YOUR SOLIN GENERATED RECIPE
Smoky Salmon and Avocado Toast
Pan-seared salmon seasoned with smoky paprika served over creamy mashed avocado on toasted sprouted bread with a bright lemon-dill finish.
INGREDIENTS
6 oz salmon fillet
1 slice sprouted grain bread
0.25 whole avocado
1 tbsp plain Greek yogurt
1 tsp extra virgin olive oil
0.25 tsp smoked paprika
0.25 tsp sea salt
0.25 tsp black pepper
1 tsp fresh lemon juice
1 tsp fresh dill
PREPARATION
Pat the salmon fillet dry with a paper towel and season both sides with smoked paprika, sea salt, and black pepper.
Heat the extra virgin olive oil in a non-stick skillet over medium-high heat.
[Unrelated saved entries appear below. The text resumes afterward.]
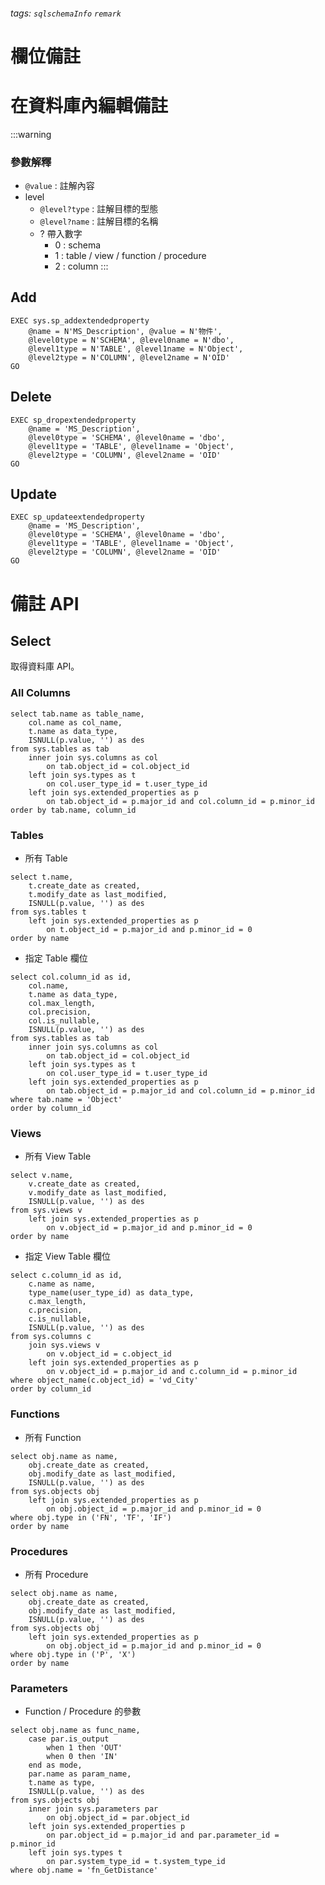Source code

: ###### tags: `sqlschemaInfo` `remark`
# 欄位備註
# 在資料庫內編輯備註
:::warning
### 參數解釋
- `@value` : 註解內容
- level
    - `@level?type` : 註解目標的型態
    - `@level?name` : 註解目標的名稱
    - ? 帶入數字
        - 0 : schema
        - 1 : table / view / function / procedure
        - 2 : column
:::

## Add
```sql=
EXEC sys.sp_addextendedproperty 
    @name = N'MS_Description', @value = N'物件',             
    @level0type = N'SCHEMA', @level0name = N'dbo', 
    @level1type = N'TABLE', @level1name = N'Object',
    @level2type = N'COLUMN', @level2name = N'OID'
GO
```

## Delete
```sql=
EXEC sp_dropextendedproperty   
    @name = 'MS_Description', 
    @level0type = 'SCHEMA', @level0name = 'dbo',  
    @level1type = 'TABLE', @level1name = 'Object',
    @level2type = 'COLUMN', @level2name = 'OID'
GO
```

## Update
```sql=
EXEC sp_updateextendedproperty   
    @name = 'MS_Description', 
    @level0type = 'SCHEMA', @level0name = 'dbo',  
    @level1type = 'TABLE', @level1name = 'Object',
    @level2type = 'COLUMN', @level2name = 'OID'
GO
```


# 備註 API
## Select
取得資料庫 API。

### All Columns
```sql=
select tab.name as table_name,
    col.name as col_name,
    t.name as data_type,
    ISNULL(p.value, '') as des
from sys.tables as tab
    inner join sys.columns as col
        on tab.object_id = col.object_id
    left join sys.types as t
        on col.user_type_id = t.user_type_id
    left join sys.extended_properties as p
        on tab.object_id = p.major_id and col.column_id = p.minor_id
order by tab.name, column_id
```

### Tables
- 所有 Table
```sql=
select t.name,
    t.create_date as created,
    t.modify_date as last_modified,
    ISNULL(p.value, '') as des
from sys.tables t
    left join sys.extended_properties as p
        on t.object_id = p.major_id and p.minor_id = 0
order by name
```
- 指定 Table 欄位
```sql=
select col.column_id as id,
    col.name,
    t.name as data_type,
    col.max_length,
    col.precision,
    col.is_nullable,
	ISNULL(p.value, '') as des
from sys.tables as tab
    inner join sys.columns as col
        on tab.object_id = col.object_id
    left join sys.types as t
		on col.user_type_id = t.user_type_id
    left join sys.extended_properties as p
		on tab.object_id = p.major_id and col.column_id = p.minor_id
where tab.name = 'Object'
order by column_id
```

### Views
- 所有 View Table
```sql=
select v.name,
    v.create_date as created,
    v.modify_date as last_modified,
    ISNULL(p.value, '') as des
from sys.views v
    left join sys.extended_properties as p
        on v.object_id = p.major_id and p.minor_id = 0
order by name
```
- 指定 View Table 欄位
```sql=
select c.column_id as id,
    c.name as name,
    type_name(user_type_id) as data_type,
    c.max_length,
    c.precision,
    c.is_nullable,
    ISNULL(p.value, '') as des
from sys.columns c
    join sys.views v 
        on v.object_id = c.object_id
    left join sys.extended_properties as p
        on v.object_id = p.major_id and c.column_id = p.minor_id
where object_name(c.object_id) = 'vd_City'
order by column_id
```

### Functions
- 所有 Function
```sql=
select obj.name as name,
    obj.create_date as created,
    obj.modify_date as last_modified,
    ISNULL(p.value, '') as des
from sys.objects obj
    left join sys.extended_properties as p
        on obj.object_id = p.major_id and p.minor_id = 0
where obj.type in ('FN', 'TF', 'IF')
order by name
```

### Procedures
- 所有 Procedure
```sql=
select obj.name as name,
    obj.create_date as created,
    obj.modify_date as last_modified,
    ISNULL(p.value, '') as des
from sys.objects obj
    left join sys.extended_properties as p
        on obj.object_id = p.major_id and p.minor_id = 0
where obj.type in ('P', 'X')
order by name
```
### Parameters
- Function / Procedure 的參數
```sql=
select obj.name as func_name, 
    case par.is_output
        when 1 then 'OUT'
        when 0 then 'IN'
    end as mode,
    par.name as param_name,
    t.name as type,
    ISNULL(p.value, '') as des
from sys.objects obj
    inner join sys.parameters par
        on obj.object_id = par.object_id
    left join sys.extended_properties p
        on par.object_id = p.major_id and par.parameter_id = p.minor_id
    left join sys.types t
        on par.system_type_id = t.system_type_id
where obj.name = 'fn_GetDistance'
```

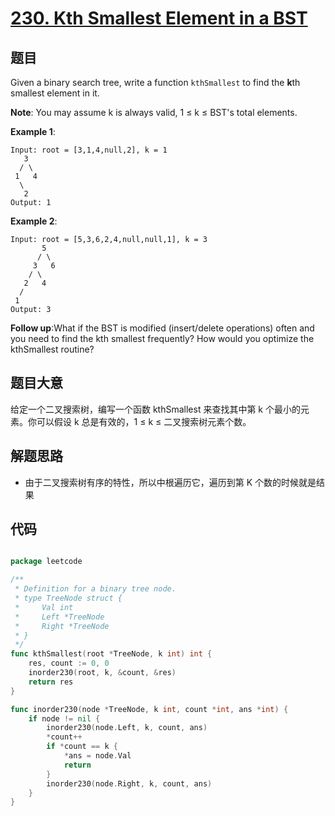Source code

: # [230. Kth Smallest Element in a BST](https://leetcode.com/problems/kth-smallest-element-in-a-bst/)


## 题目

Given a binary search tree, write a function `kthSmallest` to find the **k**th smallest element in it.

**Note**: You may assume k is always valid, 1 ≤ k ≤ BST's total elements.

**Example 1**:

    Input: root = [3,1,4,null,2], k = 1
       3
      / \
     1   4
      \
       2
    Output: 1

**Example 2**:

    Input: root = [5,3,6,2,4,null,null,1], k = 3
           5
          / \
         3   6
        / \
       2   4
      /
     1
    Output: 3

**Follow up**:What if the BST is modified (insert/delete operations) often and you need to find the kth smallest frequently? How would you optimize the kthSmallest routine?


## 题目大意

给定一个二叉搜索树，编写一个函数 kthSmallest 来查找其中第 k 个最小的元素。你可以假设 k 总是有效的，1 ≤ k ≤ 二叉搜索树元素个数。


## 解题思路

- 由于二叉搜索树有序的特性，所以中根遍历它，遍历到第 K 个数的时候就是结果



## 代码

```go

package leetcode

/**
 * Definition for a binary tree node.
 * type TreeNode struct {
 *     Val int
 *     Left *TreeNode
 *     Right *TreeNode
 * }
 */
func kthSmallest(root *TreeNode, k int) int {
	res, count := 0, 0
	inorder230(root, k, &count, &res)
	return res
}

func inorder230(node *TreeNode, k int, count *int, ans *int) {
	if node != nil {
		inorder230(node.Left, k, count, ans)
		*count++
		if *count == k {
			*ans = node.Val
			return
		}
		inorder230(node.Right, k, count, ans)
	}
}

```
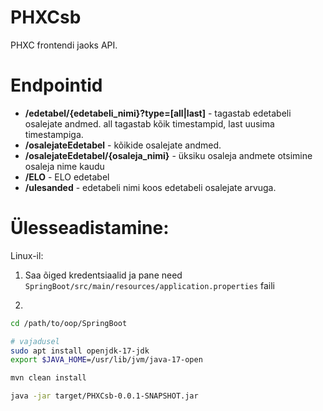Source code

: # PHXCsb
PHXC frontendi jaoks API.

# Endpointid
- **/edetabel/{edetabeli_nimi}?type=[all|last]** - tagastab edetabeli osalejate andmed. all tagastab kõik timestampid, last uusima timestampiga.
- **/osalejateEdetabel** - kõikide osalejate andmed.
- **/osalejateEdetabel/{osaleja_nimi}** - üksiku osaleja andmete otsimine osaleja nime kaudu
- **/ELO** - ELO edetabel
- **/ulesanded** - edetabeli nimi koos edetabeli osalejate arvuga.

# Ülesseadistamine:

Linux-il:

1. Saa õiged kredentsiaalid ja pane need `SpringBoot/src/main/resources/application.properties` faili

2. 
```bash
cd /path/to/oop/SpringBoot

# vajadusel
sudo apt install openjdk-17-jdk
export $JAVA_HOME=/usr/lib/jvm/java-17-open

mvn clean install

java -jar target/PHXCsb-0.0.1-SNAPSHOT.jar
```
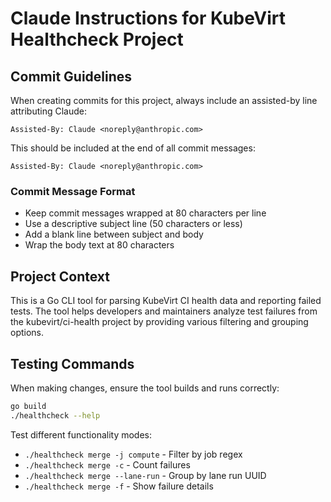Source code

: # Claude Instructions for KubeVirt Healthcheck Project

## Commit Guidelines

When creating commits for this project, always include an assisted-by line attributing Claude:

```
Assisted-By: Claude <noreply@anthropic.com>
```

This should be included at the end of all commit messages:

```
Assisted-By: Claude <noreply@anthropic.com>
```

### Commit Message Format

- Keep commit messages wrapped at 80 characters per line
- Use a descriptive subject line (50 characters or less)
- Add a blank line between subject and body
- Wrap the body text at 80 characters

## Project Context

This is a Go CLI tool for parsing KubeVirt CI health data and reporting failed tests. The tool helps developers and maintainers analyze test failures from the kubevirt/ci-health project by providing various filtering and grouping options.

## Testing Commands

When making changes, ensure the tool builds and runs correctly:

```bash
go build
./healthcheck --help
```

Test different functionality modes:
- `./healthcheck merge -j compute` - Filter by job regex
- `./healthcheck merge -c` - Count failures
- `./healthcheck merge --lane-run` - Group by lane run UUID
- `./healthcheck merge -f` - Show failure details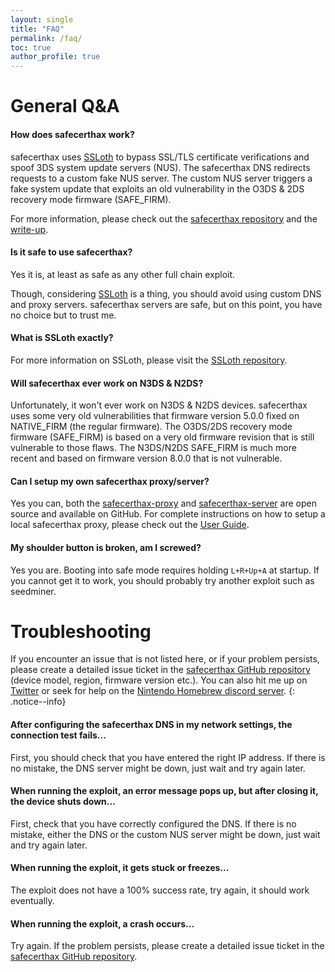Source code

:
 ```yaml
---
layout: single
title: "FAQ"
permalink: /faq/
toc: true
author_profile: true
---
```


# General Q&A

#### How does safecerthax work?

safecerthax uses [SSLoth](https://github.com/MrNbaYoh/3ds-ssloth) to bypass SSL/TLS certificate verifications and spoof 3DS system update servers (NUS). The safecerthax DNS redirects requests to a custom fake NUS server. The custom NUS server triggers a fake system update that exploits an old vulnerability in the O3DS & 2DS recovery mode firmware (SAFE_FIRM).

For more information, please check out the [safecerthax repository](https://github.com/MrNbaYoh/safecerthax) and the [write-up](/write-up/).

#### Is it safe to use safecerthax?
Yes it is, at least as safe as any other full chain exploit.

Though, considering [SSLoth](https://github.com/MrNbaYoh/3ds-ssloth) is a thing, you should avoid using custom DNS and proxy servers. safecerthax servers are safe, but on this point, you have no choice but to trust me.

#### What is SSLoth exactly?
For more information on SSLoth, please visit the [SSLoth repository](https://github.com/MrNbaYoh/3ds-ssloth).

#### Will safecerthax ever work on N3DS & N2DS?
Unfortunately, it won't ever work on N3DS & N2DS devices. safecerthax uses some very old vulnerabilities that firmware version 5.0.0 fixed on NATIVE_FIRM (the regular firmware). The O3DS/2DS recovery mode firmware (SAFE_FIRM) is based on a very old firmware revision that is still vulnerable to those flaws. The N3DS/N2DS SAFE_FIRM is much more recent and based on firmware version 8.0.0 that is not vulnerable.

#### Can I setup my own safecerthax proxy/server?
Yes you can, both the [safecerthax-proxy](https://github.com/MrNbaYoh/safecerthax-proxy) and [safecerthax-server](https://github.com/MrNbaYoh/safecerthax-server) are open source and available on GitHub.
For complete instructions on how to setup a local safecerthax proxy, please check out the [User Guide](/user-guide/).

#### My shoulder button is broken, am I screwed?
Yes you are. Booting into safe mode requires holding `L+R+Up+A` at startup. If you cannot get it to work, you should probably try another exploit such as seedminer.

# Troubleshooting

If you encounter an issue that is not listed here, or if your problem persists, please create a detailed issue ticket in the [safecerthax GitHub repository](https://github.com/MrNbaYoh/safecerthax/issues) (device model, region, firmware version etc.). You can also hit me up on [Twitter](https://twitter.com/MrNbaYoh) or seek for help on the [Nintendo Homebrew discord server](https://discord.gg/C29hYvh).
{: .notice--info}

#### After configuring the safecerthax DNS in my network settings, the connection test fails...
First, you should check that you have entered the right IP address. If there is no mistake, the DNS server might be down, just wait and try again later.

#### When running the exploit, an error message pops up, but after closing it, the device shuts down...
First, check that you have correctly configured the DNS. If there is no mistake, either the DNS or the custom NUS server might be down, just wait and try again later.

#### When running the exploit, it gets stuck or freezes...
The exploit does not have a 100% success rate, try again, it should work eventually.

#### When running the exploit, a crash occurs...
Try again. If the problem persists, please create a detailed issue ticket in the [safecerthax GitHub repository](https://github.com/MrNbaYoh/safecerthax/issues).
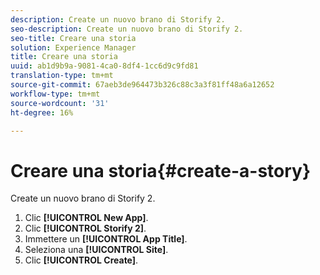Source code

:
 ```yaml
---
description: Create un nuovo brano di Storify 2.
seo-description: Create un nuovo brano di Storify 2.
seo-title: Creare una storia
solution: Experience Manager
title: Creare una storia
uuid: ab1d9b9a-9081-4ca0-8df4-1cc6d9c9fd81
translation-type: tm+mt
source-git-commit: 67aeb3de964473b326c88c3a3f81ff48a6a12652
workflow-type: tm+mt
source-wordcount: '31'
ht-degree: 16%

---
```



# Creare una storia{#create-a-story}

Create un nuovo brano di Storify 2.

1. Clic **[!UICONTROL New App]**.
1. Clic **[!UICONTROL Storify 2]**.
1. Immettere un **[!UICONTROL App Title]**.
1. Seleziona una **[!UICONTROL Site]**.
1. Clic **[!UICONTROL Create]**.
Place the salmon in the skillet skin-side up and sear for 4-5 minutes, then flip and cook for another 3-4 minutes until the internal temperature reaches 145°F.
While the salmon cooks, toast the slice of sprouted grain bread until golden and crisp.
In a small bowl, mash the avocado with the Greek yogurt and lemon juice until mostly smooth.
Spread the avocado mixture onto the toast, top with the pan-seared salmon, and garnish with fresh dill.